(Exercise requirements)
Only lines containing the string "alla" belong in the answer; copy all of them from the entries.

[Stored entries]

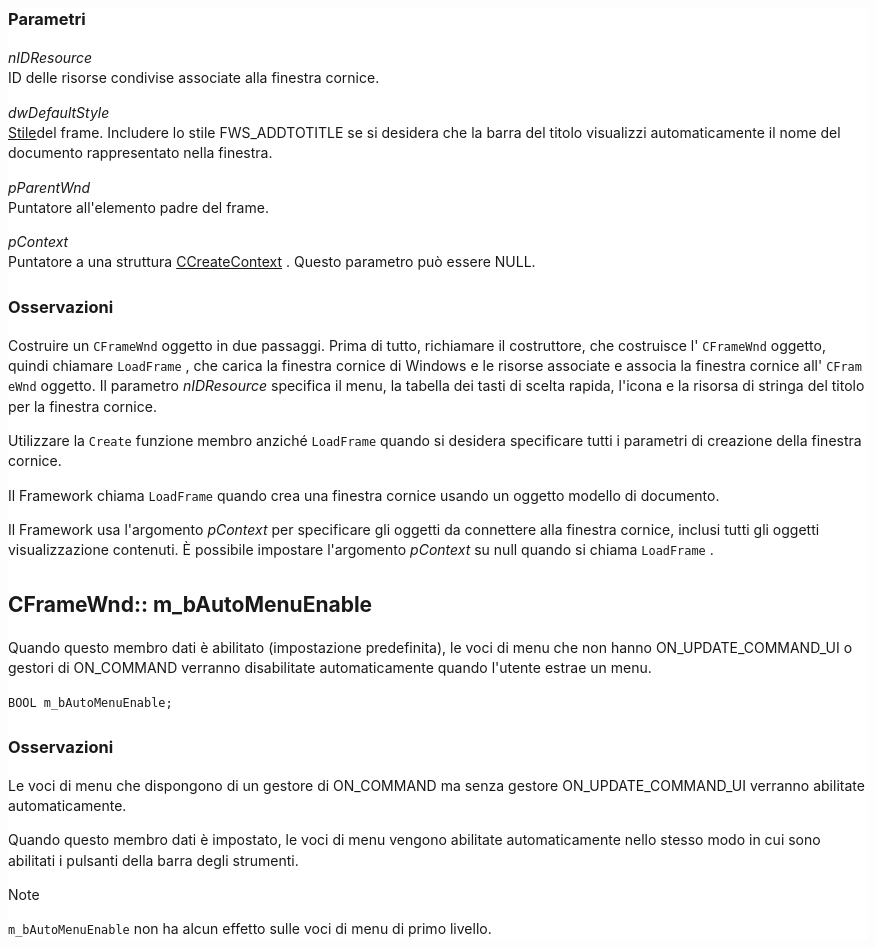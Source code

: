 ### <a name="parameters"></a>Parametri

*nIDResource*<br/>
ID delle risorse condivise associate alla finestra cornice.

*dwDefaultStyle*<br/>
[Stile](../../mfc/reference/styles-used-by-mfc.md#window-styles)del frame. Includere lo stile FWS_ADDTOTITLE se si desidera che la barra del titolo visualizzi automaticamente il nome del documento rappresentato nella finestra.

*pParentWnd*<br/>
Puntatore all'elemento padre del frame.

*pContext*<br/>
Puntatore a una struttura [CCreateContext](../../mfc/reference/ccreatecontext-structure.md) . Questo parametro può essere NULL.

### <a name="remarks"></a>Osservazioni

Costruire un `CFrameWnd` oggetto in due passaggi. Prima di tutto, richiamare il costruttore, che costruisce l' `CFrameWnd` oggetto, quindi chiamare `LoadFrame` , che carica la finestra cornice di Windows e le risorse associate e associa la finestra cornice all' `CFrameWnd` oggetto. Il parametro *nIDResource* specifica il menu, la tabella dei tasti di scelta rapida, l'icona e la risorsa di stringa del titolo per la finestra cornice.

Utilizzare la `Create` funzione membro anziché `LoadFrame` quando si desidera specificare tutti i parametri di creazione della finestra cornice.

Il Framework chiama `LoadFrame` quando crea una finestra cornice usando un oggetto modello di documento.

Il Framework usa l'argomento *pContext* per specificare gli oggetti da connettere alla finestra cornice, inclusi tutti gli oggetti visualizzazione contenuti. È possibile impostare l'argomento *pContext* su null quando si chiama `LoadFrame` .

## <a name="cframewndm_bautomenuenable"></a><a name="m_bautomenuenable"></a> CFrameWnd:: m_bAutoMenuEnable

Quando questo membro dati è abilitato (impostazione predefinita), le voci di menu che non hanno ON_UPDATE_COMMAND_UI o gestori di ON_COMMAND verranno disabilitate automaticamente quando l'utente estrae un menu.

```
BOOL m_bAutoMenuEnable;
```

### <a name="remarks"></a>Osservazioni

Le voci di menu che dispongono di un gestore di ON_COMMAND ma senza gestore ON_UPDATE_COMMAND_UI verranno abilitate automaticamente.

Quando questo membro dati è impostato, le voci di menu vengono abilitate automaticamente nello stesso modo in cui sono abilitati i pulsanti della barra degli strumenti.

> [!NOTE]
> `m_bAutoMenuEnable` non ha alcun effetto sulle voci di menu di primo livello.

(Task response)
ID delle risorse condivise associate alla finestra cornice.
Il Framework usa l'argomento *pContext* per specificare gli oggetti da connettere alla finestra cornice, inclusi tutti gli oggetti visualizzazione contenuti. È possibile impostare l'argomento *pContext* su null quando si chiama `LoadFrame` .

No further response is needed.